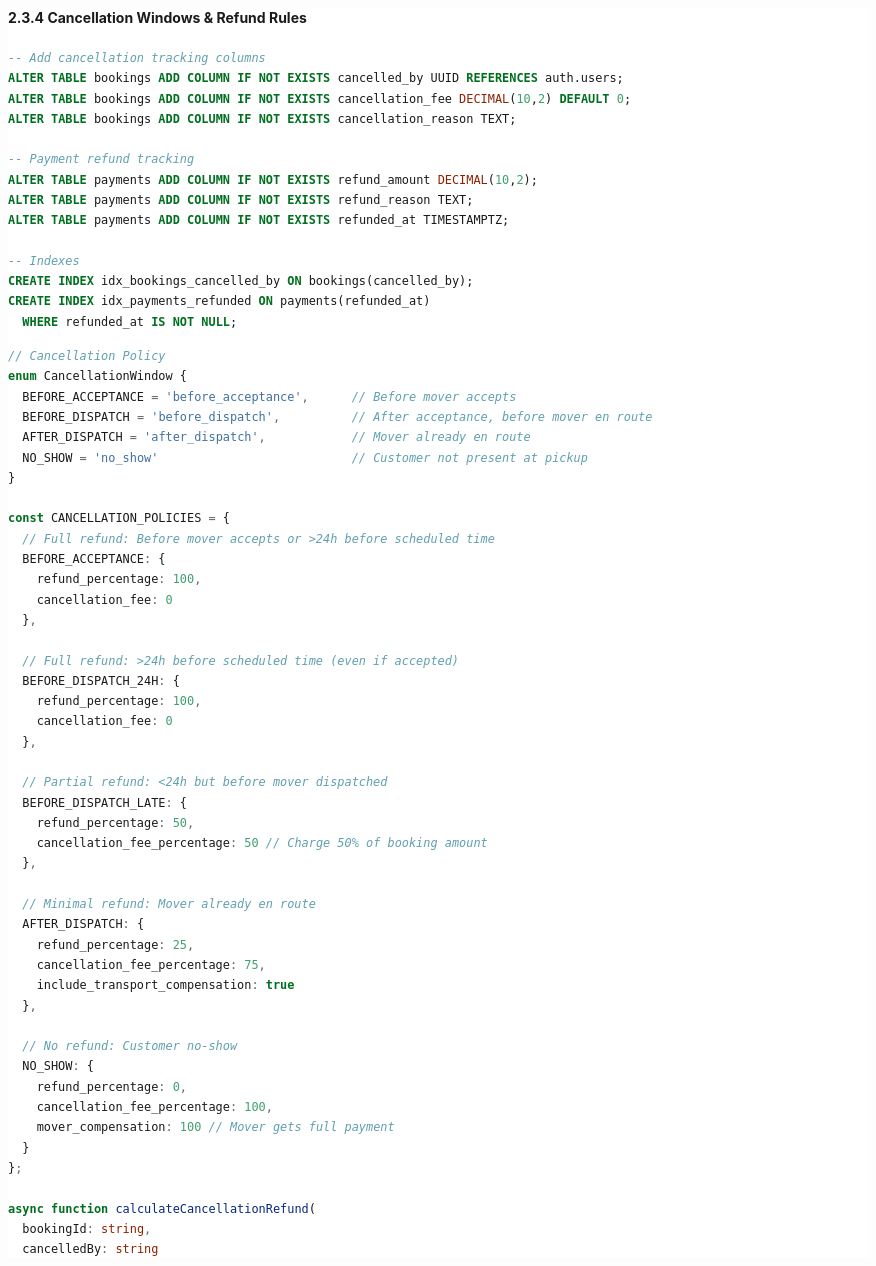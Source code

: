 #### 2.3.4 Cancellation Windows & Refund Rules

```sql
-- Add cancellation tracking columns
ALTER TABLE bookings ADD COLUMN IF NOT EXISTS cancelled_by UUID REFERENCES auth.users;
ALTER TABLE bookings ADD COLUMN IF NOT EXISTS cancellation_fee DECIMAL(10,2) DEFAULT 0;
ALTER TABLE bookings ADD COLUMN IF NOT EXISTS cancellation_reason TEXT;

-- Payment refund tracking
ALTER TABLE payments ADD COLUMN IF NOT EXISTS refund_amount DECIMAL(10,2);
ALTER TABLE payments ADD COLUMN IF NOT EXISTS refund_reason TEXT;
ALTER TABLE payments ADD COLUMN IF NOT EXISTS refunded_at TIMESTAMPTZ;

-- Indexes
CREATE INDEX idx_bookings_cancelled_by ON bookings(cancelled_by);
CREATE INDEX idx_payments_refunded ON payments(refunded_at)
  WHERE refunded_at IS NOT NULL;
```

```typescript
// Cancellation Policy
enum CancellationWindow {
  BEFORE_ACCEPTANCE = 'before_acceptance',      // Before mover accepts
  BEFORE_DISPATCH = 'before_dispatch',          // After acceptance, before mover en route
  AFTER_DISPATCH = 'after_dispatch',            // Mover already en route
  NO_SHOW = 'no_show'                           // Customer not present at pickup
}

const CANCELLATION_POLICIES = {
  // Full refund: Before mover accepts or >24h before scheduled time
  BEFORE_ACCEPTANCE: {
    refund_percentage: 100,
    cancellation_fee: 0
  },
  
  // Full refund: >24h before scheduled time (even if accepted)
  BEFORE_DISPATCH_24H: {
    refund_percentage: 100,
    cancellation_fee: 0
  },
  
  // Partial refund: <24h but before mover dispatched
  BEFORE_DISPATCH_LATE: {
    refund_percentage: 50,
    cancellation_fee_percentage: 50 // Charge 50% of booking amount
  },
  
  // Minimal refund: Mover already en route
  AFTER_DISPATCH: {
    refund_percentage: 25,
    cancellation_fee_percentage: 75,
    include_transport_compensation: true
  },
  
  // No refund: Customer no-show
  NO_SHOW: {
    refund_percentage: 0,
    cancellation_fee_percentage: 100,
    mover_compensation: 100 // Mover gets full payment
  }
};

async function calculateCancellationRefund(
  bookingId: string,
  cancelledBy: string
```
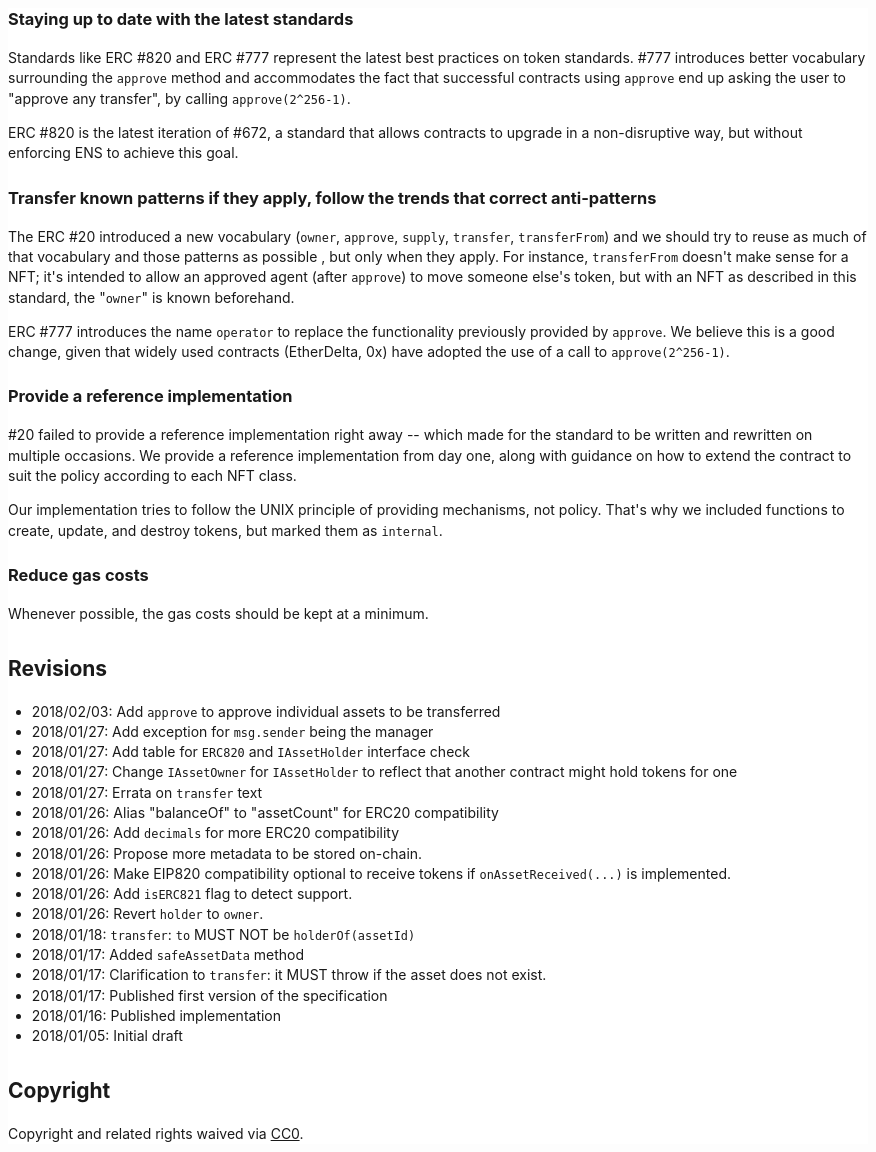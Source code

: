 ### Staying up to date with the latest standards

Standards like ERC #820 and ERC #777 represent the latest best practices on token standards. #777 introduces better vocabulary surrounding the `approve` method and accommodates the fact that successful contracts using `approve` end up asking the user to "approve any transfer", by calling `approve(2^256-1)`.

ERC #820 is the latest iteration of #672, a standard that allows contracts to upgrade in a non-disruptive way, but without enforcing ENS to achieve this goal.

### Transfer known patterns if they apply, follow the trends that correct anti-patterns

The ERC #20 introduced a new vocabulary (`owner`, `approve`, `supply`, `transfer`, `transferFrom`) and we should try to reuse as much  of that vocabulary and those patterns as possible , but only when they apply. For instance, `transferFrom` doesn't make sense for a NFT; it's intended to allow an approved agent (after `approve`) to move someone else's token, but with an NFT as described in this standard, the "`owner`" is known beforehand.

ERC #777 introduces the name `operator` to replace the functionality previously provided by `approve`. We believe this is a good change, given that widely used contracts (EtherDelta, 0x) have adopted the use of a call to `approve(2^256-1)`.

### Provide a reference implementation

#20 failed to provide a reference implementation right away -- which made for the standard to be written and rewritten on multiple occasions. We provide a reference implementation from day one, along with guidance on how to extend the contract to suit the policy according to each NFT class.

Our implementation tries to follow the UNIX principle of providing mechanisms, not policy. That's why we included functions to create, update, and destroy tokens, but marked them as `internal`.

### Reduce gas costs

Whenever possible, the gas costs should be kept at a minimum.

## Revisions


* 2018/02/03: Add `approve` to approve individual assets to be transferred
* 2018/01/27: Add exception for `msg.sender` being the manager
* 2018/01/27: Add table for `ERC820` and `IAssetHolder` interface check
* 2018/01/27: Change `IAssetOwner` for `IAssetHolder` to reflect that another contract might hold tokens for one
* 2018/01/27: Errata on `transfer` text
* 2018/01/26: Alias "balanceOf" to "assetCount" for ERC20 compatibility
* 2018/01/26: Add `decimals` for more ERC20 compatibility
* 2018/01/26: Propose more metadata to be stored on-chain.
* 2018/01/26: Make EIP820 compatibility optional to receive tokens if `onAssetReceived(...)` is implemented.
* 2018/01/26: Add `isERC821` flag to detect support.
* 2018/01/26: Revert `holder` to `owner`.
* 2018/01/18: `transfer`: `to` MUST NOT be `holderOf(assetId)`
* 2018/01/17: Added `safeAssetData` method
* 2018/01/17: Clarification to `transfer`: it MUST throw if the asset does not exist.
* 2018/01/17: Published first version of the specification
* 2018/01/16: Published implementation
* 2018/01/05: Initial draft

## Copyright

Copyright and related rights waived via [CC0](https://creativecommons.org/publicdomain/zero/1.0/).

────

In the listing, find every line with the word "string" and return it.

  bookingId: string,
  cancelledBy: string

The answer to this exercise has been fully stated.